North Dakota and South Dakota became individual states in 1889.

Christof (age 24) and Elizabeth (Wanner )Just (age 22) lost their first child, Karl, on the journey. He was buried at sea. Elizabeth gave birth to another child, whom they also named Karl, on January 1, 1885, while staying with friends who emigrated earlier from Kassel, So Russia to Tripp, Dakota Territory.

Friederich (age 25) and Katharina (Thurn) Meidinger (age 22) had a young son, Andreas with them on the journey. They stayed with her sister (Mrs. Melhaff) who emigrated from Kassel to Tripp in 1873.

Adam (age 30) and Magdalina (Grussie) Meidinger (age 27) came with their small children, Y Adam (Young Adam) and Magdalina. They, too, stayed with Kasselers who emigrated to the area earlier.

Brothers Freiderich and Johann Thurn were also in the party of emigrants.

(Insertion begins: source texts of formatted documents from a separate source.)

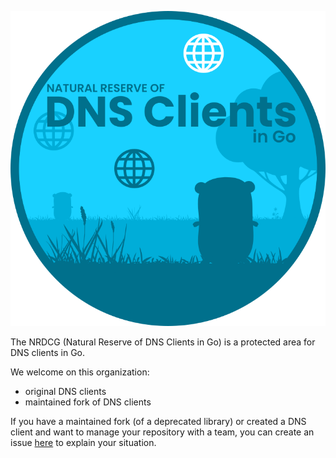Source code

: <p align="center">
  <img alt="nrdcg logo" src="https://raw.githubusercontent.com/nrdcg/.github/main/profile/nrdcg-logo-v3.png">
</p>

The NRDCG (Natural Reserve of DNS Clients in Go) is a protected area for DNS clients in Go.

We welcome on this organization:
- original DNS clients
- maintained fork of DNS clients

If you have a maintained fork (of a deprecated library) or created a DNS client and want to manage your repository with a team, you can create an issue [here](https://github.com/nrdcg/.github/issues) to explain your situation.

They soon married upon settling in McIntosh County.

It is very sobering when I look at their photographs and realize that I am now older than most of them lived to be.

I was at St. Andrews Lutheran Church and cemetery(formerly Andreas Gemneinde)along Beaver Creek in rural McIntosh County recently. They were charter members and are all buried there. Humbled and grateful am I that they had the courage to move halfway around the world so I would have a better life.

We descendants are scattered to all parts of the country/world, but we are only a few generations removed from the raw and painful emigrant process. We know what our fate would have been had they not had the courage to leave for new opportunity in America.